== Aim of the exercise ==
Output all the data exactly. Pictures do not belong in the copy.

*** Begin section ***

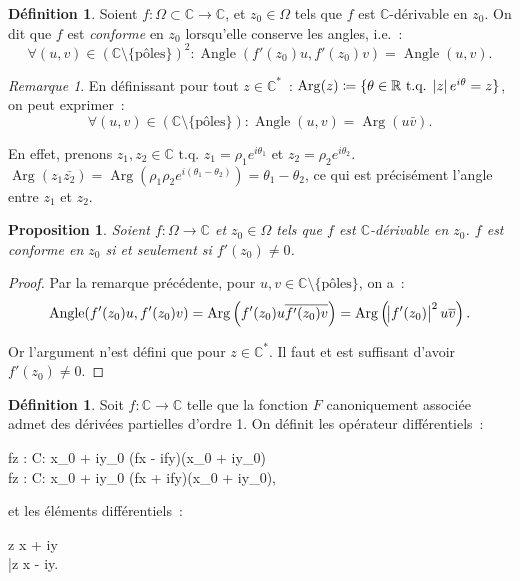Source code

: \documentclass{report}
\newtheorem{prp}[thm]{Proposition}
\theoremstyle{definition}
\newtheorem{déf}[thm]{Définition}
\theoremstyle{remark}
\newtheorem*{rmq}{Remarque}
\numberwithin{equation}{section}
\newcommand{\C}{\mathbb C}
\newcommand{\R}{\mathbb R}
\newcommand{\tq}{\text{ t.q. }}
\DeclareMathOperator{\Angle}{Angle}
\DeclareMathOperator{\Arg}{Arg}
\newcommand{\poles}{{\{\text{pôles}\}}}
\begin{document}
			\begin{déf} Soient $f : \Omega \subset \C \to \C$, et $z_0 \in \Omega$ tels que $f$ est $\C$-dérivable en $z_0$. On dit que $f$ est \textit{conforme} en $z_0$
			lorsqu'elle conserve les angles, i.e.~:
			\begin{equation}
				\forall (u, v) \in \left(\C \setminus \poles\right)^2 : \Angle(f'(z_0)u, f'(z_0)v) = \Angle(u, v).
			\end{equation}
			\end{déf}

			\begin{rmq} En définissant pour tout $z \in \C^*$~: $\Arg(z) \coloneqq \{\theta \in \R \tq \abs ze^{i\theta} = z\}$, on peut exprimer~:
			\begin{equation}
				\forall (u, v) \in \left(\C \setminus \poles\right) : \Angle(u, v) = \Arg(u\bar v).
			\end{equation}

			En effet, prenons $z_1, z_2 \in \C \tq z_1 = \rho_1e^{i\theta_1}$ et $z_2 = \rho_2e^{i\theta_2}$. $\Arg(z_1\bar {z_2}) = \Arg(\rho_1\rho_2e^{i(\theta_1-\theta_2)})
			= \theta_1-\theta_2$, ce qui est précisément l'angle entre $z_1$ et $z_2$.
			\end{rmq}

			\begin{prp} Soient $f : \Omega \to \C$ et $z_0 \in \Omega$ tels que $f$ est $\C$-dérivable en $z_0$. $f$ est conforme en $z_0$ si et seulement si
			$f'(z_0) \neq 0$.
			\end{prp}

			\begin{proof} Par la remarque précédente, pour $u, v \in \C \setminus \poles$, on a~:
			\begin{equation}
				\Angle(f'(z_0)u, f'(z_0)v) = \Arg\left(f'(z_0)u\overline {f'(z_0)v}\right) = \Arg\left(\abs {f'(z_0)}^2u\overline v\right).
			\end{equation}

			Or l'argument n'est défini que pour $z \in \C^*$. Il faut et est suffisant d'avoir $f'(z_0) \neq 0$.
			\end{proof}

			\begin{déf} Soit $f : \C \to \C$ telle que la fonction $F$  canoniquement associée admet des dérivées partielles d'ordre 1. On définit les opérateur
			différentiels~:
			\begin{numcases}{}
				\pd fz : \Omega \to \C : x_0 + iy_0 \mapsto {}\left(\pd fx - i\pd fy\right)(x_0 + iy_0) \\
				\pd f{\overline z} : \Omega \to \C : x_0 + iy_0 \mapsto {}\left(\pd fx + i\pd fy\right)(x_0 + iy_0),
			\end{numcases}
			et les éléments différentiels~:
			\begin{numcases}{}
				\dif z \coloneqq \dif x + i\dif y \\
				\dif \bar z \coloneqq \dif x - i\dif y.
			\end{numcases}
			\end{déf}
\end{document}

*** End section ***

== Final answer ==
Source code

: \documentclass{report}
\newtheorem{prp}[thm]{Proposition}
\theoremstyle{definition}
\newtheorem{déf}[thm]{Définition}
\theoremstyle{remark}
\newtheorem*{rmq}{Remarque}
\numberwithin{equation}{section}
\newcommand{\C}{\mathbb C}
\newcommand{\R}{\mathbb R}
\newcommand{\tq}{\text{ t.q. }}
\DeclareMathOperator{\Angle}{Angle}
\DeclareMathOperator{\Arg}{Arg}
\newcommand{\poles}{{\{\text{pôles}\}}}
\begin{document}
			\begin{déf} Soient $f : \Omega \subset \C \to \C$, et $z_0 \in \Omega$ tels que $f$ est $\C$-dérivable en $z_0$. On dit que $f$ est \textit{conforme} en $z_0$
			lorsqu'elle conserve les angles, i.e.~:
			\begin{equation}
				\forall (u, v) \in \left(\C \setminus \poles\right)^2 : \Angle(f'(z_0)u, f'(z_0)v) = \Angle(u, v).
			\end{equation}
			\end{déf}

			\begin{rmq} En définissant pour tout $z \in \C^*$~: $\Arg(z) \coloneqq \{\theta \in \R \tq \abs ze^{i\theta} = z\}$, on peut exprimer~:
			\begin{equation}
				\forall (u, v) \in \left(\C \setminus \poles\right) : \Angle(u, v) = \Arg(u\bar v).
			\end{equation}

			En effet, prenons $z_1, z_2 \in \C \tq z_1 = \rho_1e^{i\theta_1}$ et $z_2 = \rho_2e^{i\theta_2}$. $\Arg(z_1\bar {z_2}) = \Arg(\rho_1\rho_2e^{i(\theta_1-\theta_2)})
			= \theta_1-\theta_2$, ce qui est précisément l'angle entre $z_1$ et $z_2$.
			\end{rmq}

			\begin{prp} Soient $f : \Omega \to \C$ et $z_0 \in \Omega$ tels que $f$ est $\C$-dérivable en $z_0$. $f$ est conforme en $z_0$ si et seulement si
			$f'(z_0) \neq 0$.
			\end{prp}

			\begin{proof} Par la remarque précédente, pour $u, v \in \C \setminus \poles$, on a~:
			\begin{equation}
				\Angle(f'(z_0)u, f'(z_0)v) = \Arg\left(f'(z_0)u\overline {f'(z_0)v}\right) = \Arg\left(\abs {f'(z_0)}^2u\overline v\right).
			\end{equation}

			Or l'argument n'est défini que pour $z \in \C^*$. Il faut et est suffisant d'avoir $f'(z_0) \neq 0$.
			\end{proof}

			\begin{déf} Soit $f : \C \to \C$ telle que la fonction $F$  canoniquement associée admet des dérivées partielles d'ordre 1. On définit les opérateur
			différentiels~:
			\begin{numcases}{}
				\pd fz : \Omega \to \C : x_0 + iy_0 \mapsto {}\left(\pd fx - i\pd fy\right)(x_0 + iy_0) \\
				\pd f{\overline z} : \Omega \to \C : x_0 + iy_0 \mapsto {}\left(\pd fx + i\pd fy\right)(x_0 + iy_0),
			\end{numcases}
			et les éléments différentiels~:
			\begin{numcases}{}
				\dif z \coloneqq \dif x + i\dif y \\
				\dif \bar z \coloneqq \dif x - i\dif y.
			\end{numcases}
			\end{déf}
\end{document}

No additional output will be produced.